А посреди этих взываний:
Не для того, что иногда
Сомненьем мучусь...
Каким сомненьем, в чем? Сама необъясненность слова говорит о том, что оно и так должно быть понятно: "сомнение", без дополнений и определений, есть, в сущности, термин: религиозное сомнение: есть ли жизнь там? есть ли бессмертие души? - все то, что мучило его в лирике начала 20-х годов ("Надеждой сладостной младенчески дыша", "Ты, сердцу непонятный мрак" и др.).
Вопрос о любви снова оказывается един с вопросом веры. Следующий шаг он сделает в "Для берегов отчизны дальной".
5. Собрав теперь вместе разнообразные равнодушия к смерти - своей ли, чужой, поэтического кумира, повешенных, возлюбленной, - легкомысленные шуточки, граничащие с кощунством, надежды на оживляющую "силу мечтанья", страстные призывы, обращенные туда, можно найти всему этому общий знаменатель. Он, конечно, есть. Это не идея или убеждение, а чувство, во всей суверенности и специфике этого понятия,- чувство, могущее быть выражено им только художественно, что и происходит,- чувство, говорящее, что смерти, в сущности нет. То есть она, конечно, существует, но - лишь в горизонтальном, физическом мире и имеет, стало быть, частичное, условное бытие; это лишь "ночлег" ("Телега жизни"); это - граница, или черта, которая непреодолима физически, но может быть проницаема духовно. Чувство это намекает: человек, полагающий в физической смерти абсолютный конец, сам уже не совсем жив; оно говорит: предоставь мертвым погребать своих мертвецов.

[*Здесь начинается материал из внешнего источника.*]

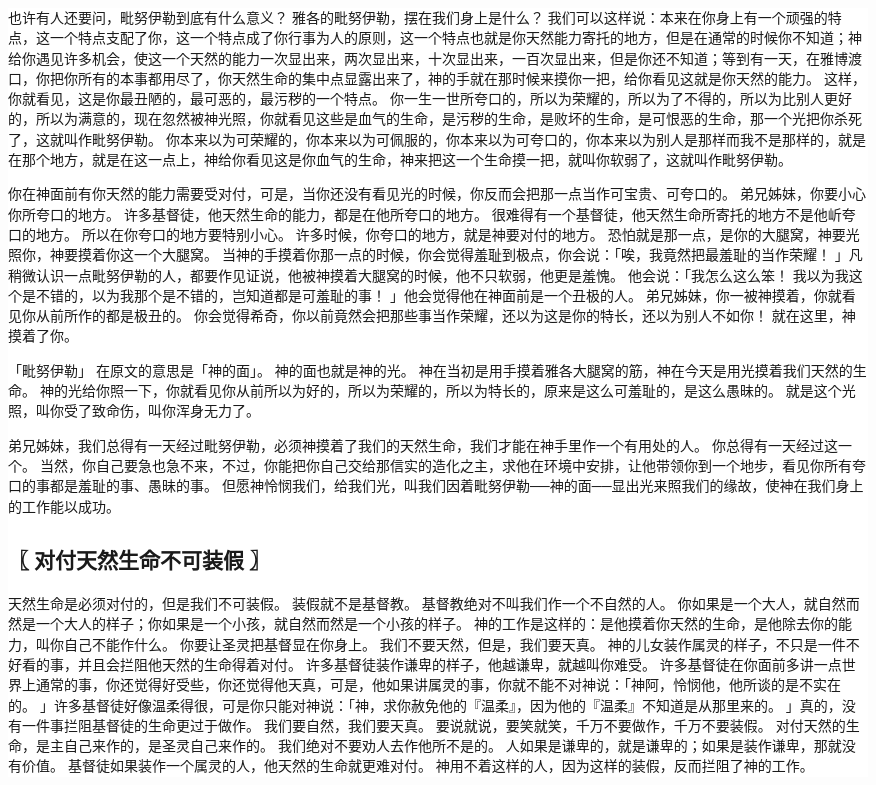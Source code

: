 也许有人还要问，毗努伊勒到底有什么意义？
雅各的毗努伊勒，摆在我们身上是什么？
我们可以这样说：本来在你身上有一个顽强的特点，这一个特点支配了你，这一个特点成了你行事为人的原则，这一个特点也就是你天然能力寄托的地方，但是在通常的时候你不知道；神给你遇见许多机会，使这一个天然的能力一次显出来，两次显出来，十次显出来，一百次显出来，但是你还不知道；等到有一天，在雅博渡口，你把你所有的本事都用尽了，你天然生命的集中点显露出来了，神的手就在那时候来摸你一把，给你看见这就是你天然的能力。
这样，你就看见，这是你最丑陋的，最可恶的，最污秽的一个特点。
你一生一世所夸口的，所以为荣耀的，所以为了不得的，所以为比别人更好的，所以为满意的，现在忽然被神光照，你就看见这些是血气的生命，是污秽的生命，是败坏的生命，是可恨恶的生命，那一个光把你杀死了，这就叫作毗努伊勒。
你本来以为可荣耀的，你本来以为可佩服的，你本来以为可夸口的，你本来以为别人是那样而我不是那样的，就是在那个地方，就是在这一点上，神给你看见这是你血气的生命，神来把这一个生命摸一把，就叫你软弱了，这就叫作毗努伊勒。

你在神面前有你天然的能力需要受对付，可是，当你还没有看见光的时候，你反而会把那一点当作可宝贵、可夸口的。
弟兄姊妹，你要小心你所夸口的地方。
许多基督徒，他天然生命的能力，都是在他所夸口的地方。
很难得有一个基督徒，他天然生命所寄托的地方不是他岓夸口的地方。
所以在你夸口的地方要特别小心。
许多时候，你夸口的地方，就是神要对付的地方。
恐怕就是那一点，是你的大腿窝，神要光照你，神要摸着你这一个大腿窝。
当神的手摸着你那一点的时候，你会觉得羞耻到极点，你会说：「唉，我竟然把最羞耻的当作荣耀！
」凡稍微认识一点毗努伊勒的人，都要作见证说，他被神摸着大腿窝的时候，他不只软弱，他更是羞愧。
他会说：「我怎么这么笨！
我以为我这个是不错的，以为我那个是不错的，岂知道都是可羞耻的事！
」他会觉得他在神面前是一个丑极的人。
弟兄姊妹，你一被神摸着，你就看见你从前所作的都是极丑的。
你会觉得希奇，你以前竟然会把那些事当作荣耀，还以为这是你的特长，还以为别人不如你！
就在这里，神摸着了你。

「毗努伊勒」
在原文的意思是「神的面」。
神的面也就是神的光。
神在当初是用手摸着雅各大腿窝的筋，神在今天是用光摸着我们天然的生命。
神的光给你照一下，你就看见你从前所以为好的，所以为荣耀的，所以为特长的，原来是这么可羞耻的，是这么愚昧的。
就是这个光照，叫你受了致命伤，叫你浑身无力了。

弟兄姊妹，我们总得有一天经过毗努伊勒，必须神摸着了我们的天然生命，我们才能在神手里作一个有用处的人。
你总得有一天经过这一个。
当然，你自己要急也急不来，不过，你能把你自己交给那信实的造化之主，求他在环境中安排，让他带领你到一个地步，看见你所有夸口的事都是羞耻的事、愚昧的事。
但愿神怜悯我们，给我们光，叫我们因着毗努伊勒──神的面──显出光来照我们的缘故，使神在我们身上的工作能以成功。

## 〖 对付天然生命不可装假 〗

天然生命是必须对付的，但是我们不可装假。
装假就不是基督教。
基督教绝对不叫我们作一个不自然的人。
你如果是一个大人，就自然而然是一个大人的样子；你如果是一个小孩，就自然而然是一个小孩的样子。
神的工作是这样的：是他摸着你天然的生命，是他除去你的能力，叫你自己不能作什么。
你要让圣灵把基督显在你身上。
我们不要天然，但是，我们要天真。
神的儿女装作属灵的样子，不只是一件不好看的事，并且会拦阻他天然的生命得着对付。
许多基督徒装作谦卑的样子，他越谦卑，就越叫你难受。
许多基督徒在你面前多讲一点世界上通常的事，你还觉得好受些，你还觉得他天真，可是，他如果讲属灵的事，你就不能不对神说：「神阿，怜悯他，他所谈的是不实在的。
」许多基督徒好像温柔得很，可是你只能对神说：「神，求你赦免他的『温柔』，因为他的『温柔』不知道是从那里来的。
」真的，没有一件事拦阻基督徒的生命更过于做作。
我们要自然，我们要天真。
要说就说，要笑就笑，千万不要做作，千万不要装假。
对付天然的生命，是主自己来作的，是圣灵自己来作的。
我们绝对不要劝人去作他所不是的。
人如果是谦卑的，就是谦卑的；如果是装作谦卑，那就没有价值。
基督徒如果装作一个属灵的人，他天然的生命就更难对付。
神用不着这样的人，因为这样的装假，反而拦阻了神的工作。
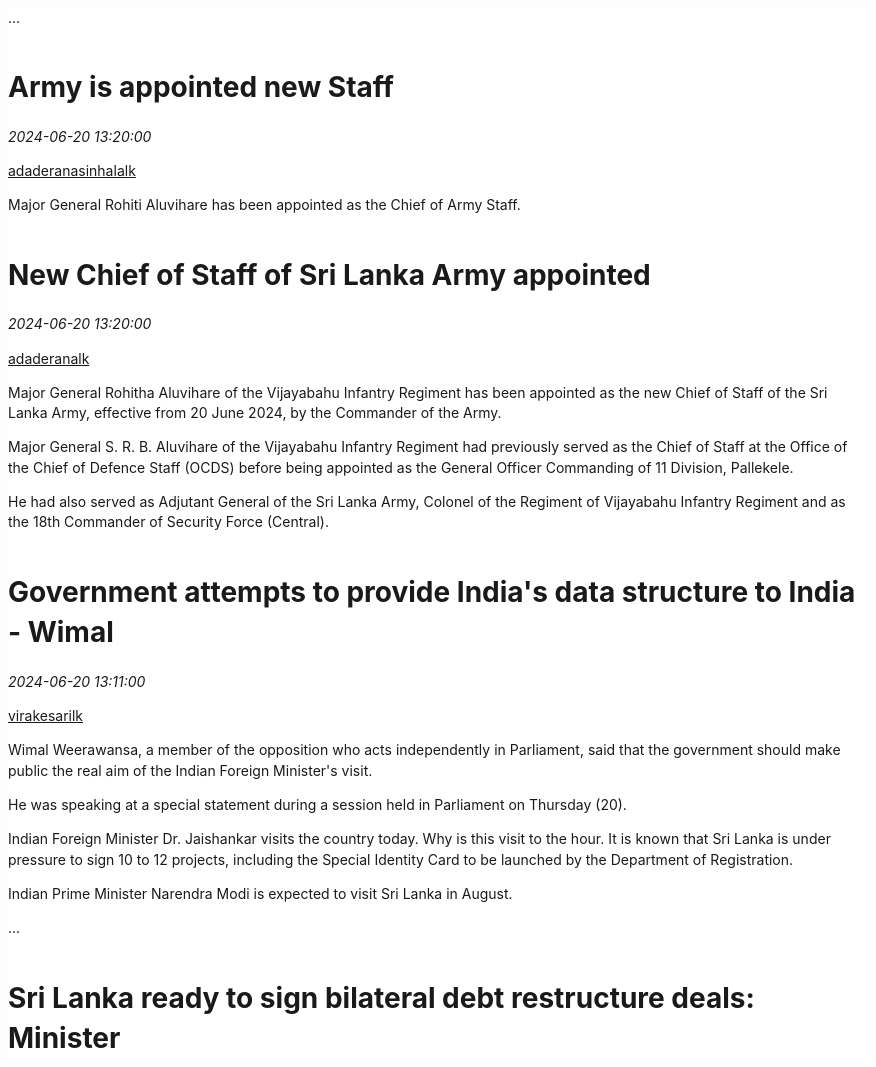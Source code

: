 ...



# Army is appointed new Staff

*2024-06-20 13:20:00*

[adaderanasinhalalk](http://sinhala.adaderana.lk/news/197952)

Major General Rohiti Aluvihare has been appointed as the Chief of Army Staff.



# New Chief of Staff of Sri Lanka Army appointed

*2024-06-20 13:20:00*

[adaderanalk](https://www.adaderana.lk/news/99989/new-chief-of-staff-of-sri-lanka-army-appointed)

Major General Rohitha Aluvihare of the Vijayabahu Infantry Regiment has been appointed as the new Chief of Staff of the Sri Lanka Army, effective from 20 June 2024, by the Commander of the Army.

Major General S. R. B. Aluvihare of the Vijayabahu Infantry Regiment had previously served as the Chief of Staff at the Office of the Chief of Defence Staff (OCDS) before being appointed as the General Officer Commanding of 11 Division, Pallekele.

He had also served as Adjutant General of the Sri Lanka Army, Colonel of the Regiment of Vijayabahu Infantry Regiment and as the 18th Commander of Security Force (Central).



# Government attempts to provide India's data structure to India - Wimal

*2024-06-20 13:11:00*

[virakesarilk](https://www.virakesari.lk/article/186546)

Wimal Weerawansa, a member of the opposition who acts independently in Parliament, said that the government should make public the real aim of the Indian Foreign Minister's visit.

He was speaking at a special statement during a session held in Parliament on Thursday (20).

Indian Foreign Minister Dr. Jaishankar visits the country today. Why is this visit to the hour. It is known that Sri Lanka is under pressure to sign 10 to 12 projects, including the Special Identity Card to be launched by the Department of Registration.

Indian Prime Minister Narendra Modi is expected to visit Sri Lanka in August.

...



# Sri Lanka ready to sign bilateral debt restructure deals: Minister

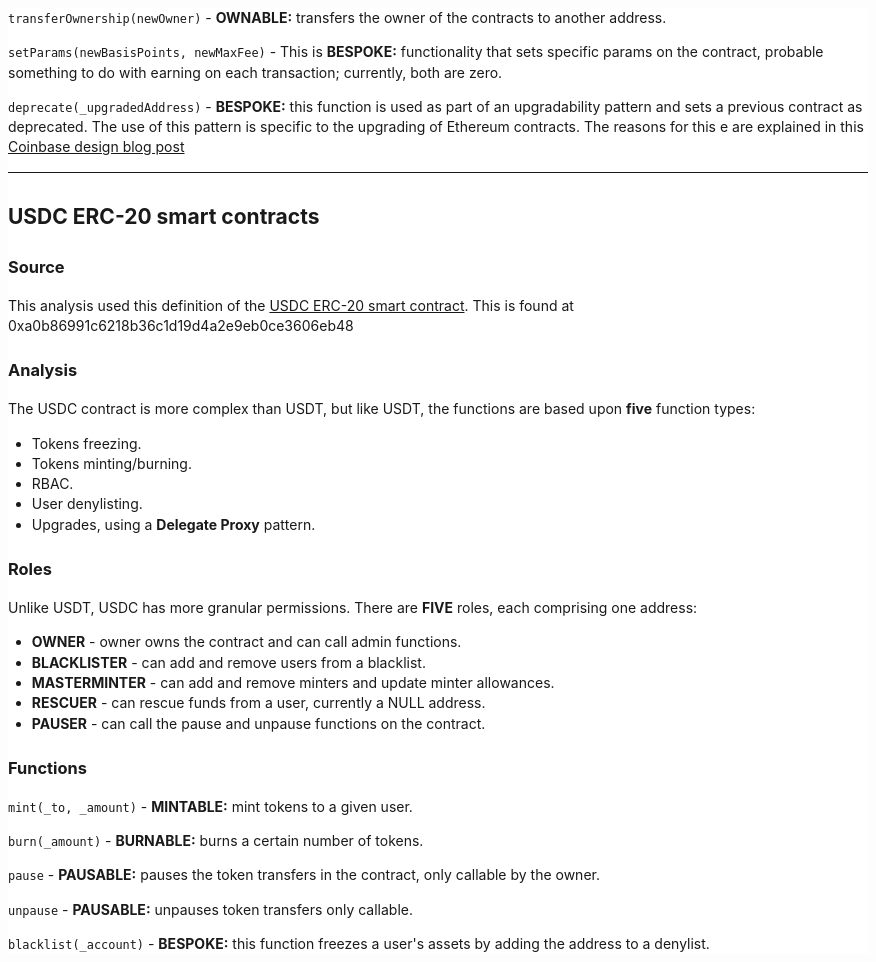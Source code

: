 `transferOwnership(newOwner)` - **OWNABLE:** transfers the owner of the contracts to another address.

`setParams(newBasisPoints, newMaxFee)` - This is **BESPOKE:** functionality that sets specific params on the contract, probable something to do with earning on each transaction; currently, both are zero.

`deprecate(_upgradedAddress)` - **BESPOKE:** this function is used as part of an upgradability pattern and sets a previous contract as deprecated. The use of this pattern is specific to the upgrading of Ethereum contracts. The reasons for this e are explained in this [Coinbase design blog post](https://blog.coinbase.com/usdc-v2-upgrading-a-multi-billion-dollar-erc-20-token-b57cd9437096)

---
## USDC ERC-20 smart contracts
### Source

This analysis used this definition of the [USDC ERC-20 smart contract](https://etherscan.io/token/0xa0b86991c6218b36c1d19d4a2e9eb0ce3606eb48#writeProxyContract). This is found at  0xa0b86991c6218b36c1d19d4a2e9eb0ce3606eb48

### Analysis

The USDC contract is more complex than USDT, but like USDT, the functions are based upon **five** function types:

- Tokens freezing.
- Tokens minting/burning.
- RBAC.
- User denylisting.
- Upgrades, using a **Delegate Proxy** pattern.

### Roles

Unlike USDT, USDC has more granular permissions. There are **FIVE** roles, each comprising one address:

- **OWNER** - owner owns the contract and can call admin functions.
- **BLACKLISTER** - can add and remove users from a blacklist.
- **MASTERMINTER** - can add and remove minters and update minter allowances.
- **RESCUER** - can rescue funds from a user, currently a NULL address.
- **PAUSER** - can call the pause and unpause functions on the contract.

### Functions

`mint(_to, _amount)` - **MINTABLE:** mint tokens to a given user.

`burn(_amount)` - **BURNABLE:** burns a certain number of tokens.

`pause` - **PAUSABLE:** pauses the token transfers in the contract, only callable by the owner.

`unpause` - **PAUSABLE:** unpauses token transfers only callable.

`blacklist(_account)` - **BESPOKE:** this function freezes a user's assets by adding the address to a denylist.

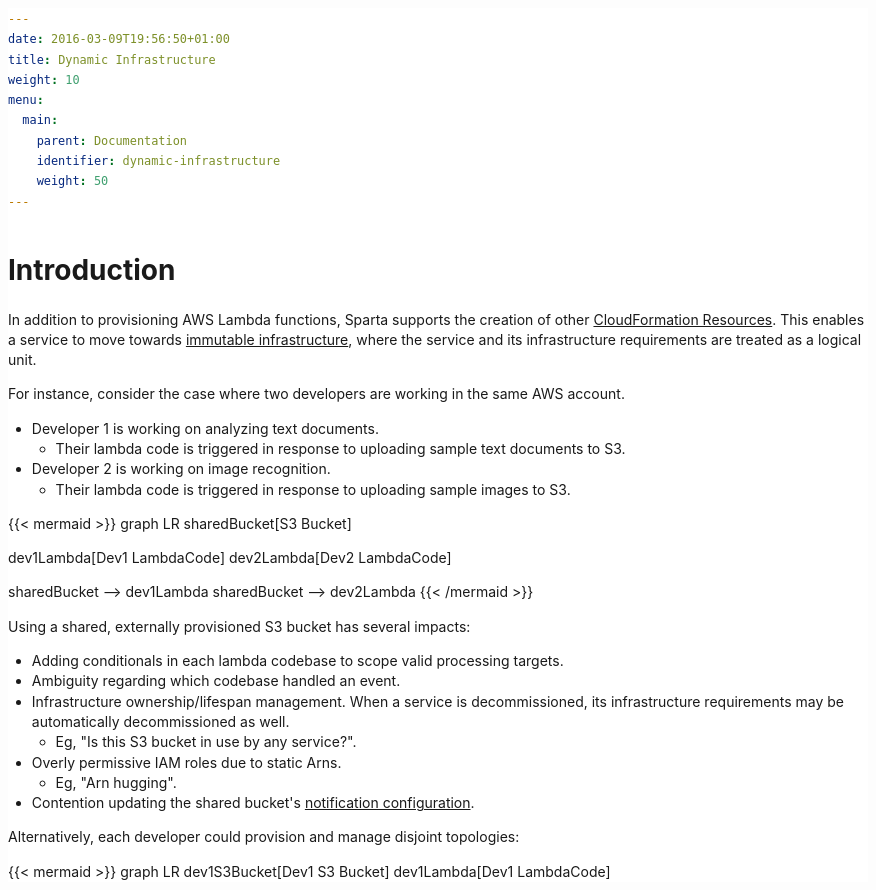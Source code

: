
 ```yaml
---
date: 2016-03-09T19:56:50+01:00
title: Dynamic Infrastructure
weight: 10
menu:
  main:
    parent: Documentation
    identifier: dynamic-infrastructure
    weight: 50
---
```


# Introduction

In addition to provisioning AWS Lambda functions, Sparta supports the creation of other [CloudFormation Resources](http://docs.aws.amazon.com/AWSCloudFormation/latest/UserGuide/aws-template-resource-type-ref.html).  This enables a service to move towards [immutable infrastructure](https://fugue.co/oreilly/), where the service and its infrastructure requirements are treated as a logical unit.

For instance, consider the case where two developers are working in the same AWS account.

  * Developer 1 is working on analyzing text documents.
    - Their lambda code is triggered in response to uploading sample text documents to S3.
  * Developer 2 is working on image recognition.
    - Their lambda code is triggered in response to uploading sample images to S3.

{{< mermaid >}}
graph LR
  sharedBucket[S3 Bucket]

  dev1Lambda[Dev1 LambdaCode]
  dev2Lambda[Dev2 LambdaCode]

  sharedBucket --> dev1Lambda
  sharedBucket --> dev2Lambda
{{< /mermaid >}}

Using a shared, externally provisioned S3 bucket has several impacts:

  * Adding conditionals in each lambda codebase to scope valid processing targets.
  * Ambiguity regarding which codebase handled an event.
  * Infrastructure ownership/lifespan management.  When a service is decommissioned, its infrastructure requirements may be automatically decommissioned as well.
    - Eg, "Is this S3 bucket in use by any service?".
  * Overly permissive IAM roles due to static Arns.
    - Eg, "Arn hugging".
  * Contention updating the shared bucket's [notification configuration](http://docs.aws.amazon.com/AWSJavaScriptSDK/latest/AWS/S3.html#putBucketNotificationConfiguration-property).

Alternatively, each developer could provision and manage disjoint topologies:

{{< mermaid >}}
graph LR
  dev1S3Bucket[Dev1 S3 Bucket]
  dev1Lambda[Dev1 LambdaCode]
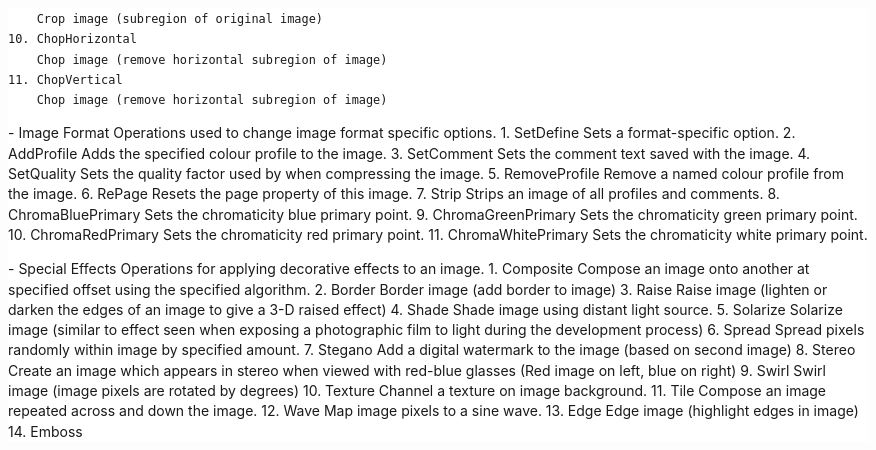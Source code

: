         Crop image (subregion of original image)
    10. ChopHorizontal  
        Chop image (remove horizontal subregion of image)
    11. ChopVertical  
        Chop image (remove horizontal subregion of image)
<p>
-  Image Format  
    Operations used to change image format specific options.
    1.  SetDefine  
        Sets a format-specific option.
    2.  AddProfile  
        Adds the specified colour profile to the image.
    3.  SetComment  
        Sets the comment text saved with the image.
    4.  SetQuality  
        Sets the quality factor used by when compressing the image.
    5.  RemoveProfile  
        Remove a named colour profile from the image.
    6.  RePage  
        Resets the page property of this image.
    7.  Strip  
        Strips an image of all profiles and comments.
    8.  ChromaBluePrimary  
        Sets the chromaticity blue primary point.
    9.  ChromaGreenPrimary  
        Sets the chromaticity green primary point.
    10. ChromaRedPrimary  
        Sets the chromaticity red primary point.
    11. ChromaWhitePrimary  
        Sets the chromaticity white primary point.
<p>
-  Special Effects  
    Operations for applying decorative effects to an image.
    1.  Composite  
        Compose an image onto another at specified offset using the
        specified algorithm.
    2.  Border  
        Border image (add border to image)
    3.  Raise  
        Raise image (lighten or darken the edges of an image to give a
        3-D raised effect)
    4.  Shade  
        Shade image using distant light source.
    5.  Solarize  
        Solarize image (similar to effect seen when exposing a
        photographic film to light during the development process)
    6.  Spread  
        Spread pixels randomly within image by specified amount.
    7.  Stegano  
        Add a digital watermark to the image (based on second image)
    8.  Stereo  
        Create an image which appears in stereo when viewed with
        red-blue glasses (Red image on left, blue on right)
    9.  Swirl  
        Swirl image (image pixels are rotated by degrees)
    10. Texture  
        Channel a texture on image background.
    11. Tile  
        Compose an image repeated across and down the image.
    12. Wave  
        Map image pixels to a sine wave.
    13. Edge  
        Edge image (highlight edges in image)
    14. Emboss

Тут мне обязательно скажут (если уже не сказали): нельзя же так буквально толковать поэтическое чувство и то, что является всего лишь художественным образом... Подобное снисходительное мнение о "художественности", о том, что она не столько выражает, сколько замещает правду, встречается особенно часто, по моим наблюдениям, как раз у людей, изучение "художественности" сделавших своей профессией. В ответ им повторю сказанное В. С. Соловьевым о том "раздвоении между мыслью и чувством, которым с прошлого (XVIII - В.Н.) века и до последнего времени страдает большинство художников и поэтов. Простодушно принимая механическое мировоззрение за всенаучное и единственно научное, а потому несомненное, веря ему на слово, эти служители красоты не верят в свое дело. Как художники они передают нам жизнь и душу природы, но при этом в уме своем убеждены, что она безжизненна и бездушна, что их чувство и вдохновение их обманывают, что красота есть субъективная иллюзия. А на самом деле иллюзия только в том, что отражение ходячих мнений на поверхности их сознания принимается ими за нечто более достоверное, чем та истина, которая открывается в глубине их собственного поэтического чувства".